Sorry at 1PB of disk... compression isn't going to really help a whole heck of a lot. Your networking bandwidth will be your bottleneck.
So lets look at the problem.
How much down time can you afford?
What does your hardware look like?
How much space do you have in your current data center?
You have 1PB of data. OK, what does the access pattern look like?
There are a couple of ways to slice and dice this. How many trucks do you have?
On Aug 3, 2012, at 4:24 PM, Harit Himanshu <[EMAIL PROTECTED]> wrote:
> Moving 1 PB of data would take loads of time,
> - check if this new data center provides something similar to http://aws.amazon.com/importexport/
> - Consider multi part uploading of data
> - consider compressing the data
> On Aug 3, 2012, at 2:19 PM, Patai Sangbutsarakum wrote:
>> thanks for response.
>> Physical move is not a choice in this case. Purely looking for copying
>> data and how to catch up with the update of a file while it is being
>> On Fri, Aug 3, 2012 at 12:40 PM, Chen He <[EMAIL PROTECTED]> wrote:
>>> sometimes, physically moving hard drives helps. :)

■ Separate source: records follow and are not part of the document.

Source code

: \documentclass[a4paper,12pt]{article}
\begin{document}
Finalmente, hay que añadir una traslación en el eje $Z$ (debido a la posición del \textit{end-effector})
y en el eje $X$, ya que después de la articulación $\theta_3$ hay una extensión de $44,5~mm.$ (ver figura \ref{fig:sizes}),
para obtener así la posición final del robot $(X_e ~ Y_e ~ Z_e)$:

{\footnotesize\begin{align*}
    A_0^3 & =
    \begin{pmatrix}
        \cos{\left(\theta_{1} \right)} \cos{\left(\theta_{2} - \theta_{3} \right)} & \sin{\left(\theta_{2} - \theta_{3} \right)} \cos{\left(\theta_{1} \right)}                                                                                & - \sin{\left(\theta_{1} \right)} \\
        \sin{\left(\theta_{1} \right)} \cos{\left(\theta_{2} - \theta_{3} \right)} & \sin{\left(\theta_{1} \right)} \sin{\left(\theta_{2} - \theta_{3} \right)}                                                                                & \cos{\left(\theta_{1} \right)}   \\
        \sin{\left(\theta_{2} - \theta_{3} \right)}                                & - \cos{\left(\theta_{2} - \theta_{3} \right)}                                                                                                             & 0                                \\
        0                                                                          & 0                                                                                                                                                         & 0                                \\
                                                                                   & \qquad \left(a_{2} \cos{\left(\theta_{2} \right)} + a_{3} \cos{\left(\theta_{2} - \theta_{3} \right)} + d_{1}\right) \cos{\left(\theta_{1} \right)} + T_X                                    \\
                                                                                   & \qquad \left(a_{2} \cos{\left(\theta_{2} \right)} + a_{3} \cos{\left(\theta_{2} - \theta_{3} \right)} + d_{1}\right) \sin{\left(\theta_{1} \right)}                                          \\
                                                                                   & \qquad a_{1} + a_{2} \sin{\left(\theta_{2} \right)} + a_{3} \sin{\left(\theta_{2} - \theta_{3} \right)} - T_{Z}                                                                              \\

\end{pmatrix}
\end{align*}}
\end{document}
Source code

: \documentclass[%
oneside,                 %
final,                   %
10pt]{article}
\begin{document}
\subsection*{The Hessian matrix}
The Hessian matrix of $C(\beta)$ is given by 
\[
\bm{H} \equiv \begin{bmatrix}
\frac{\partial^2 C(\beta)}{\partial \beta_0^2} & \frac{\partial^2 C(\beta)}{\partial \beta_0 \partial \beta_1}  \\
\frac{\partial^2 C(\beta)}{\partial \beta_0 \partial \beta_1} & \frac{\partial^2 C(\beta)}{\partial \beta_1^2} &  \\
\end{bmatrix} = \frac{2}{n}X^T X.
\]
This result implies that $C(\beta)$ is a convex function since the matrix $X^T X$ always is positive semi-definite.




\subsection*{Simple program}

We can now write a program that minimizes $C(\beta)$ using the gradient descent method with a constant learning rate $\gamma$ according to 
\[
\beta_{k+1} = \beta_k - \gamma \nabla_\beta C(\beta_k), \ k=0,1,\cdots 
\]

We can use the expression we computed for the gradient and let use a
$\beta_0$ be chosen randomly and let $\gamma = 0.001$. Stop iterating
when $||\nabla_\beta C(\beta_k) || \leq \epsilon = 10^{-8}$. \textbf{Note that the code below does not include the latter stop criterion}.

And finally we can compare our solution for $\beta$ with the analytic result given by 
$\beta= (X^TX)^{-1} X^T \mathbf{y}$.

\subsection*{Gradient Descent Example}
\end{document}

>>> On Aug 3, 2012 1:50 PM, "Patai Sangbutsarakum" <[EMAIL PROTECTED]>
>>>> Hi Hadoopers,
>>>> We have a plan to migrate Hadoop cluster to a different datacenter
>>>> where we can triple the size of the cluster.
>>>> Currently, our 0.20.2 cluster have around 1PB of data. We use only
>>>> I would like to get some input how we gonna handle with transferring
>>>> 1PB of data to a new site, and also keep up with
>>>> new files that thrown into cluster all the time.
>>>> Happy friday !!